Wednesday, July 15, 2009

Uwe Johnson: Jahrestage 2



As I may have mentioned before I'm planning to read several monumental novels that I so far have avoided. This includes Marcel Proust's À la recherche du temps perdu (In Search of Lost Time) and Robert Musil's Der Mann ohne Eigenschaften (The Man Without Qualities), but I started out with Uwe Johnson's 4-volume novel Jahrestage (Anniversaries). I just finished volume 2.

You'll find an English description of this massive novel here.

As far as I know there has been only a partial translation published in English titled Anniversaries.

The novel's main storyline depicts an exact year of Gesine Cresspahl's life with her daughter in New York City in 1968 going day by day like in a diary. However, the novel goes back to tell the story of Gesine's childhood and youth in wartime Germany and in the Sovjet zone of Germany after the war. The second volume ends with the end of WWII in the flashbacks.

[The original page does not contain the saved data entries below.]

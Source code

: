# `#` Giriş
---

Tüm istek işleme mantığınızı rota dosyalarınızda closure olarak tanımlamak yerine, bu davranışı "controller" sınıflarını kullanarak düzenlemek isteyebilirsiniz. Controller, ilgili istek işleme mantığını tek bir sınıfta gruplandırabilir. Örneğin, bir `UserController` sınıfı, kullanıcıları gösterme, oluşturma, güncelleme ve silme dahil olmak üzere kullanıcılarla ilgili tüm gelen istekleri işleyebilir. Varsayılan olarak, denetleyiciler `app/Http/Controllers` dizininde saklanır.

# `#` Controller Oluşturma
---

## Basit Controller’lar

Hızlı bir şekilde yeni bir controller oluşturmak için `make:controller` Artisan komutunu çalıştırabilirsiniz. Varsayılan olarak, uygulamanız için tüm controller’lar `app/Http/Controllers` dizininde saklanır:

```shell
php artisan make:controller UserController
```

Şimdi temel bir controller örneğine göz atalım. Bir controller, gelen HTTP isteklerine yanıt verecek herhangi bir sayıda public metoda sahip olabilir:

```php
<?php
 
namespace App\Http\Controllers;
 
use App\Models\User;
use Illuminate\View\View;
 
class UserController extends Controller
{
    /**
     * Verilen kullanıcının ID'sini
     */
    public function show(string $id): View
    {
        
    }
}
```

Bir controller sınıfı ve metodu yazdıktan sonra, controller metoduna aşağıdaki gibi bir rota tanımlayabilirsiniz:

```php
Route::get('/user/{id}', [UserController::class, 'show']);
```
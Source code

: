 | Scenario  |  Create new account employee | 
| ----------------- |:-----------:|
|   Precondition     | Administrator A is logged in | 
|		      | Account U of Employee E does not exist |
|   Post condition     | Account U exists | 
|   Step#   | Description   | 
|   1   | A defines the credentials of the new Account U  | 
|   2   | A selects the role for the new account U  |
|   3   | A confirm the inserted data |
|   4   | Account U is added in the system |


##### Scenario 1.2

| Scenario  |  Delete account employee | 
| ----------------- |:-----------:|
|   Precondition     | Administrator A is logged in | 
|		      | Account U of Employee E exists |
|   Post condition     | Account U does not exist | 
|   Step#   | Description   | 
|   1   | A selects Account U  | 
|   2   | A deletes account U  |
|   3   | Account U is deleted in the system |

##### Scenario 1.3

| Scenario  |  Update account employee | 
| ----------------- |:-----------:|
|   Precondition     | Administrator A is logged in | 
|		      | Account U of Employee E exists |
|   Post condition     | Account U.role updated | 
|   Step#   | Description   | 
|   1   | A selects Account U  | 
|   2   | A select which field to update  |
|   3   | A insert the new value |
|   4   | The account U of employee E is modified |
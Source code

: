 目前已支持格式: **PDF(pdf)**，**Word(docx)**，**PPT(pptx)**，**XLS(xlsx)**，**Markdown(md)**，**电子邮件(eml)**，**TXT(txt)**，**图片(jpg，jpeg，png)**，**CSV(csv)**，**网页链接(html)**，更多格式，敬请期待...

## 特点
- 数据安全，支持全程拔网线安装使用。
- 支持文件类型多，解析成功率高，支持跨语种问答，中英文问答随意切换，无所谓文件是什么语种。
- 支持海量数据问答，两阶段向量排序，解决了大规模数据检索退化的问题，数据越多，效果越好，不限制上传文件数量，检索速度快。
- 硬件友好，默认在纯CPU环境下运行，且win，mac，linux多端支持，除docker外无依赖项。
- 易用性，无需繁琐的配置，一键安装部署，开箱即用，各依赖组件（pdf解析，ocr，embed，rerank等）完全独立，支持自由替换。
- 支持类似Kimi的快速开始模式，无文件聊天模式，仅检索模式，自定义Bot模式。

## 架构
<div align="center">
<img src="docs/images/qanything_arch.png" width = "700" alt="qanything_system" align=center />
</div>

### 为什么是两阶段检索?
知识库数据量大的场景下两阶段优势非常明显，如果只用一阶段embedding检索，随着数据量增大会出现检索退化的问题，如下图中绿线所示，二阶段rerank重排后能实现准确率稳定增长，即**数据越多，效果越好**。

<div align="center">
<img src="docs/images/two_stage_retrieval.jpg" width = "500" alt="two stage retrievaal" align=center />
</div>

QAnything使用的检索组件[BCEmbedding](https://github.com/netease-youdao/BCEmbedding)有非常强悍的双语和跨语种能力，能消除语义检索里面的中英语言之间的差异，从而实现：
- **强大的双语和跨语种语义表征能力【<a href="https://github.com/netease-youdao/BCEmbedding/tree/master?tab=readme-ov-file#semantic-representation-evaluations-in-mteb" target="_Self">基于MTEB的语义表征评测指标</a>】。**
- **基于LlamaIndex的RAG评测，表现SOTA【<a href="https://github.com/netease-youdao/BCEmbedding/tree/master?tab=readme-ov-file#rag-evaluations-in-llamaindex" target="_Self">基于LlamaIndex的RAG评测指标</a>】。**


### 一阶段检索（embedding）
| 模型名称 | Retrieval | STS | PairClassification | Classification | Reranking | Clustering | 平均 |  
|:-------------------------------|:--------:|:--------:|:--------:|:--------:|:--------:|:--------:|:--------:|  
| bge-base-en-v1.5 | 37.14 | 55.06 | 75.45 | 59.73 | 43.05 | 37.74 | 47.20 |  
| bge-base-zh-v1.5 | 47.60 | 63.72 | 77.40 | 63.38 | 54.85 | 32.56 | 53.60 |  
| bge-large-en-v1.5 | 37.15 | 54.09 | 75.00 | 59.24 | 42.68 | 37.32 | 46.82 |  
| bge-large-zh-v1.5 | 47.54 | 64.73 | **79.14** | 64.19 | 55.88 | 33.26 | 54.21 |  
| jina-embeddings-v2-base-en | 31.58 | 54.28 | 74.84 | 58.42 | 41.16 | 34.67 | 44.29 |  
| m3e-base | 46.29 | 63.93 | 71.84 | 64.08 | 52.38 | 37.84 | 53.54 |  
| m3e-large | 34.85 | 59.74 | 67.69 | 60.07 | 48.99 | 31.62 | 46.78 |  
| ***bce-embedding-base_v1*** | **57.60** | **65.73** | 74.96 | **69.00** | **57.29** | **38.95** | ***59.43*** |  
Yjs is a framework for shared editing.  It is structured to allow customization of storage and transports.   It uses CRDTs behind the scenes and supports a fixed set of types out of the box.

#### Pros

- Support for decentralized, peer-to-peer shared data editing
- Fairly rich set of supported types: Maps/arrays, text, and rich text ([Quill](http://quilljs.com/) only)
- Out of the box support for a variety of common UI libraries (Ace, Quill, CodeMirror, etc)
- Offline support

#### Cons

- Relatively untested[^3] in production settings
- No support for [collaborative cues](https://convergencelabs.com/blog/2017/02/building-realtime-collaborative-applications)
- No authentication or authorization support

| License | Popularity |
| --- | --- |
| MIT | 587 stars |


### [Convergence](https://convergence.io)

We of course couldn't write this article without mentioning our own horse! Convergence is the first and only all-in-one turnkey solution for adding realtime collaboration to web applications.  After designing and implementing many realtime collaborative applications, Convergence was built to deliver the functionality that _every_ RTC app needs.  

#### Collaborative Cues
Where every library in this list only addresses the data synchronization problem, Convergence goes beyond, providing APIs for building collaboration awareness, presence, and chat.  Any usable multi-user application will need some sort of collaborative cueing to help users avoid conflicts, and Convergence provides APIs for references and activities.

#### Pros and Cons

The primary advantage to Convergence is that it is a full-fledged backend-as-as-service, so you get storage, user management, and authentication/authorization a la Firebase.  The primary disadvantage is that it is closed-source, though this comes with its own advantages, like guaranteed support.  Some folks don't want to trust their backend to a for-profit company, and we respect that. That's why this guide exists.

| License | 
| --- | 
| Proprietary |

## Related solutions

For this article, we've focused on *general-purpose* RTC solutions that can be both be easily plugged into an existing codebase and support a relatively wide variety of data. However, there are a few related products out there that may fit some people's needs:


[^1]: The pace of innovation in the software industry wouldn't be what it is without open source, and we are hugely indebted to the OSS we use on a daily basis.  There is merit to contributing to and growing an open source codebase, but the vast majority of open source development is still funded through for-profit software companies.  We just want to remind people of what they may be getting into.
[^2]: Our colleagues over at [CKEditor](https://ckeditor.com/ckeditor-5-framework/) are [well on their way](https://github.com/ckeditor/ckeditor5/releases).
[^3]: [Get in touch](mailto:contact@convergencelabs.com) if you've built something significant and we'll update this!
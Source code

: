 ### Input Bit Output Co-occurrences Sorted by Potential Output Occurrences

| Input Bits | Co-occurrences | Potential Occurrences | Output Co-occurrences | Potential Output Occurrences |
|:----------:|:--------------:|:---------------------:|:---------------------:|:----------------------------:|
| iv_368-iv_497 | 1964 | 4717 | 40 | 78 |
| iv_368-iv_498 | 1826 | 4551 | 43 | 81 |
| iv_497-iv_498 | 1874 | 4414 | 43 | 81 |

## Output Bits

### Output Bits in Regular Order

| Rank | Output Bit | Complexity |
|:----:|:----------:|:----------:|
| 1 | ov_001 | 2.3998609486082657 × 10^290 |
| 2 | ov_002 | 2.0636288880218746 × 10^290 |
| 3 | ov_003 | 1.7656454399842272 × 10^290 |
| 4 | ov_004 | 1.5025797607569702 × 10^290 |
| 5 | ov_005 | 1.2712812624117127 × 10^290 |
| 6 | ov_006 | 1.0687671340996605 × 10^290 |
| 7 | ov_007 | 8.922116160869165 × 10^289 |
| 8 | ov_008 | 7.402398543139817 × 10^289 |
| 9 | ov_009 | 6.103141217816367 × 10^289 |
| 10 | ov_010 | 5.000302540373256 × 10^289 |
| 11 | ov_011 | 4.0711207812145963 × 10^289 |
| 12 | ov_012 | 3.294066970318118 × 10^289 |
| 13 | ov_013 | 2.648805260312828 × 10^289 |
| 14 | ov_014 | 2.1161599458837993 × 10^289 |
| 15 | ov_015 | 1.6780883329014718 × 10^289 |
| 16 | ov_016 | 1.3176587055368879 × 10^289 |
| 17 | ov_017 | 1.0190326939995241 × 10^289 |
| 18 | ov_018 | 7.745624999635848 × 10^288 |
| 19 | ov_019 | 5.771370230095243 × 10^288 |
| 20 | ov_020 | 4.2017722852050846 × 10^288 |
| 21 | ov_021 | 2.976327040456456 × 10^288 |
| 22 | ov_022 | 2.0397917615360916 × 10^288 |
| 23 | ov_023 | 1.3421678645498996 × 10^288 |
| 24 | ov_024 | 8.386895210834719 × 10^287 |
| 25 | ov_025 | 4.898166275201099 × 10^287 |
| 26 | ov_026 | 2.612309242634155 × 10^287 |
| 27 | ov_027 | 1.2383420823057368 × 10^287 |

Although massive the novel is actually an easy read since the daily chapters are fairly short. Johnson goes in quite minute detail retelling the German history, while the 'present day' story very much relies on everyday observations of New York and the reports of each day in the New York Times. In this way you get an kaleidoscope image of 20th century history, somehow exemplified on the fates of a few protagonists, but never losing touch with the actual historic context.